= Carolyn Miles =

American charity executive (born 1962)

Carolyn Speer Miles (born 1962) was the president and C.E.O. of Save the Children.
Carolyn Miles is currently sitting 4 boards, Spoon, RICE, Bucknell, and Bayer.

==Personal life==
Miles was born in 1962 in Canton, Connecticut, to Edison and Nancy Speer. She attended Bucknell University and received her bachelor's of science degree in Animal behavior. She attended University of Virginia Darden School of Business and received her MBA. She is married and has three children.

==Career==
After graduating from Bucknell University, Miles chose not to pursue a career in her field. After joining a veterinary team post-college, she fainted during a surgical procedure and decided to rethink her career choice. Instead, she went to work in the sales department of a large chemical company, where she was responsible for sales in a large part of the Midwest. After working there, Miles decided to pursue a M.B.A. at the University of Virginia Darden School of Business, and majored in marketing.

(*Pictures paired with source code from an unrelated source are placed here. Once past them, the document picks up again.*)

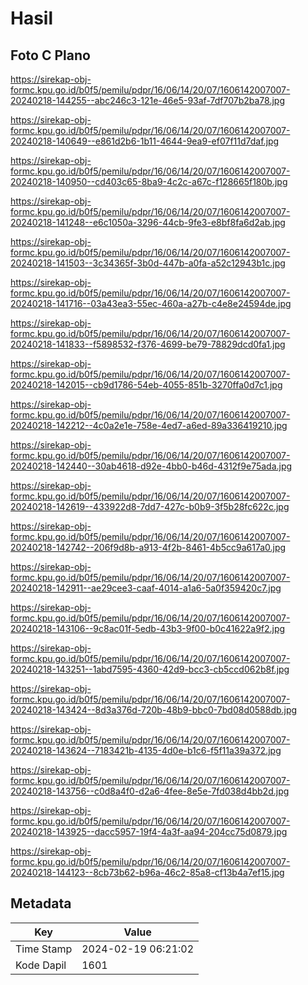 # Hasil

## Foto C Plano

https://sirekap-obj-formc.kpu.go.id/b0f5/pemilu/pdpr/16/06/14/20/07/1606142007007-20240218-144255--abc246c3-121e-46e5-93af-7df707b2ba78.jpg

https://sirekap-obj-formc.kpu.go.id/b0f5/pemilu/pdpr/16/06/14/20/07/1606142007007-20240218-140649--e861d2b6-1b11-4644-9ea9-ef07f11d7daf.jpg

https://sirekap-obj-formc.kpu.go.id/b0f5/pemilu/pdpr/16/06/14/20/07/1606142007007-20240218-140950--cd403c65-8ba9-4c2c-a67c-f128665f180b.jpg

https://sirekap-obj-formc.kpu.go.id/b0f5/pemilu/pdpr/16/06/14/20/07/1606142007007-20240218-141248--e6c1050a-3296-44cb-9fe3-e8bf8fa6d2ab.jpg

https://sirekap-obj-formc.kpu.go.id/b0f5/pemilu/pdpr/16/06/14/20/07/1606142007007-20240218-141503--3c34365f-3b0d-447b-a0fa-a52c12943b1c.jpg

https://sirekap-obj-formc.kpu.go.id/b0f5/pemilu/pdpr/16/06/14/20/07/1606142007007-20240218-141716--03a43ea3-55ec-460a-a27b-c4e8e24594de.jpg

https://sirekap-obj-formc.kpu.go.id/b0f5/pemilu/pdpr/16/06/14/20/07/1606142007007-20240218-141833--f5898532-f376-4699-be79-78829dcd0fa1.jpg

https://sirekap-obj-formc.kpu.go.id/b0f5/pemilu/pdpr/16/06/14/20/07/1606142007007-20240218-142015--cb9d1786-54eb-4055-851b-3270ffa0d7c1.jpg

https://sirekap-obj-formc.kpu.go.id/b0f5/pemilu/pdpr/16/06/14/20/07/1606142007007-20240218-142212--4c0a2e1e-758e-4ed7-a6ed-89a336419210.jpg

https://sirekap-obj-formc.kpu.go.id/b0f5/pemilu/pdpr/16/06/14/20/07/1606142007007-20240218-142440--30ab4618-d92e-4bb0-b46d-4312f9e75ada.jpg

https://sirekap-obj-formc.kpu.go.id/b0f5/pemilu/pdpr/16/06/14/20/07/1606142007007-20240218-142619--433922d8-7dd7-427c-b0b9-3f5b28fc622c.jpg

https://sirekap-obj-formc.kpu.go.id/b0f5/pemilu/pdpr/16/06/14/20/07/1606142007007-20240218-142742--206f9d8b-a913-4f2b-8461-4b5cc9a617a0.jpg

https://sirekap-obj-formc.kpu.go.id/b0f5/pemilu/pdpr/16/06/14/20/07/1606142007007-20240218-142911--ae29cee3-caaf-4014-a1a6-5a0f359420c7.jpg

https://sirekap-obj-formc.kpu.go.id/b0f5/pemilu/pdpr/16/06/14/20/07/1606142007007-20240218-143106--9c8ac01f-5edb-43b3-9f00-b0c41622a9f2.jpg

https://sirekap-obj-formc.kpu.go.id/b0f5/pemilu/pdpr/16/06/14/20/07/1606142007007-20240218-143251--1abd7595-4360-42d9-bcc3-cb5ccd062b8f.jpg

https://sirekap-obj-formc.kpu.go.id/b0f5/pemilu/pdpr/16/06/14/20/07/1606142007007-20240218-143424--8d3a376d-720b-48b9-bbc0-7bd08d0588db.jpg

https://sirekap-obj-formc.kpu.go.id/b0f5/pemilu/pdpr/16/06/14/20/07/1606142007007-20240218-143624--7183421b-4135-4d0e-b1c6-f5f11a39a372.jpg

https://sirekap-obj-formc.kpu.go.id/b0f5/pemilu/pdpr/16/06/14/20/07/1606142007007-20240218-143756--c0d8a4f0-d2a6-4fee-8e5e-7fd038d4bb2d.jpg

https://sirekap-obj-formc.kpu.go.id/b0f5/pemilu/pdpr/16/06/14/20/07/1606142007007-20240218-143925--dacc5957-19f4-4a3f-aa94-204cc75d0879.jpg

https://sirekap-obj-formc.kpu.go.id/b0f5/pemilu/pdpr/16/06/14/20/07/1606142007007-20240218-144123--8cb73b62-b96a-46c2-85a8-cf13b4a7ef15.jpg


## Metadata

| Key        | Value               |
| ---------- | ------------------- |
| Time Stamp | 2024-02-19 06:21:02 |
| Kode Dapil | 1601                |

She then moved to New York and went to work for American Express. She moved to Hong Kong with her family as part of her work. Afterward, she worked with a classmate from Darden University, Tom Neir, to build a coffee chain in Asia named the Pacific Coffee Company. While there, she became interested in volunteer work and decided to do nonprofit work as soon as she returned to the United States, after witnessing poverty in Southeast Asia.
Once she returned, she joined Save the Children as the Associate Vice President in 1988. In 2004, she became Executive Vice President and Chief Operating Officer. While as Chief Operating Officer, she doubled the number of children that Save The Children reaches, and greatly increased its budget. In 2011, she became the first female to lead the organization, as she became the first female President and CEO of Save the Children.

==Awards==
In 2011, Miles received Bucknell University's Distinguished Citizen Award. In 2015, Miles was named one of the World's Greatest Leaders by Fortune magazine. In 2019, Miles was the first woman to receive the Jonathan Daniels Award from the Virginia Military Institute.